What is needed is an exact copy of the entries, with the pictures excluded.

[[ RECORDS TO PROCESS open ]]

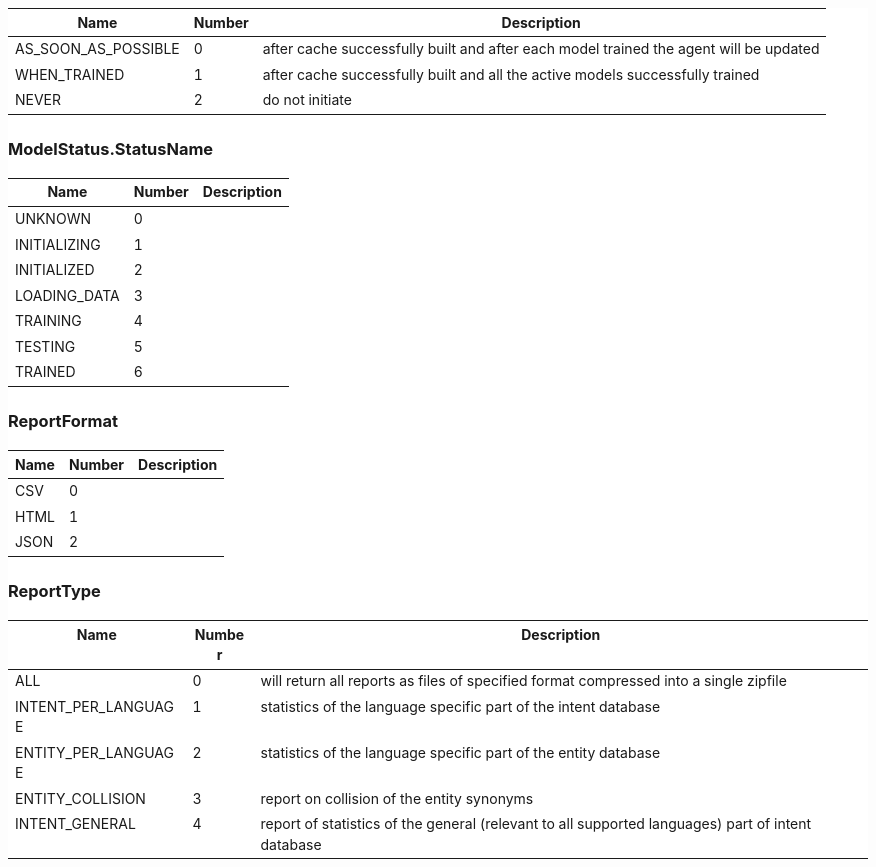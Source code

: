 | Name | Number | Description |
| ---- | ------ | ----------- |
| AS_SOON_AS_POSSIBLE | 0 | after cache successfully built and after each model trained the agent will be updated |
| WHEN_TRAINED | 1 | after cache successfully built and all the active models successfully trained |
| NEVER | 2 | do not initiate |



<a name="ondewo.nlu.ModelStatus.StatusName"></a>

### ModelStatus.StatusName


| Name | Number | Description |
| ---- | ------ | ----------- |
| UNKNOWN | 0 |  |
| INITIALIZING | 1 |  |
| INITIALIZED | 2 |  |
| LOADING_DATA | 3 |  |
| TRAINING | 4 |  |
| TESTING | 5 |  |
| TRAINED | 6 |  |



<a name="ondewo.nlu.ReportFormat"></a>

### ReportFormat


| Name | Number | Description |
| ---- | ------ | ----------- |
| CSV | 0 |  |
| HTML | 1 |  |
| JSON | 2 |  |



<a name="ondewo.nlu.ReportType"></a>

### ReportType


| Name | Number | Description |
| ---- | ------ | ----------- |
| ALL | 0 | will return all reports as files of specified format compressed into a single zipfile |
| INTENT_PER_LANGUAGE | 1 | statistics of the language specific part of the intent database |
| ENTITY_PER_LANGUAGE | 2 | statistics of the language specific part of the entity database |
| ENTITY_COLLISION | 3 | report on collision of the entity synonyms |
| INTENT_GENERAL | 4 | report of statistics of the general (relevant to all supported languages) part of intent database |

[[ RECORDS TO PROCESS closed ]]

◆ **RESULT BELOW**
Source code

: | Name | Number | Description |
| ---- | ------ | ----------- |
| AS_SOON_AS_POSSIBLE | 0 | after cache successfully built and after each model trained the agent will be updated |
| WHEN_TRAINED | 1 | after cache successfully built and all the active models successfully trained |
| NEVER | 2 | do not initiate |



<a name="ondewo.nlu.ModelStatus.StatusName"></a>

### ModelStatus.StatusName


| Name | Number | Description |
| ---- | ------ | ----------- |
| UNKNOWN | 0 |  |
| INITIALIZING | 1 |  |
| INITIALIZED | 2 |  |
| LOADING_DATA | 3 |  |
| TRAINING | 4 |  |
| TESTING | 5 |  |
| TRAINED | 6 |  |



<a name="ondewo.nlu.ReportFormat"></a>

### ReportFormat


| Name | Number | Description |
| ---- | ------ | ----------- |
| CSV | 0 |  |
| HTML | 1 |  |
| JSON | 2 |  |



<a name="ondewo.nlu.ReportType"></a>

### ReportType


| Name | Number | Description |
| ---- | ------ | ----------- |
| ALL | 0 | will return all reports as files of specified format compressed into a single zipfile |
| INTENT_PER_LANGUAGE | 1 | statistics of the language specific part of the intent database |
| ENTITY_PER_LANGUAGE | 2 | statistics of the language specific part of the entity database |
| ENTITY_COLLISION | 3 | report on collision of the entity synonyms |
| INTENT_GENERAL | 4 | report of statistics of the general (relevant to all supported languages) part of intent database |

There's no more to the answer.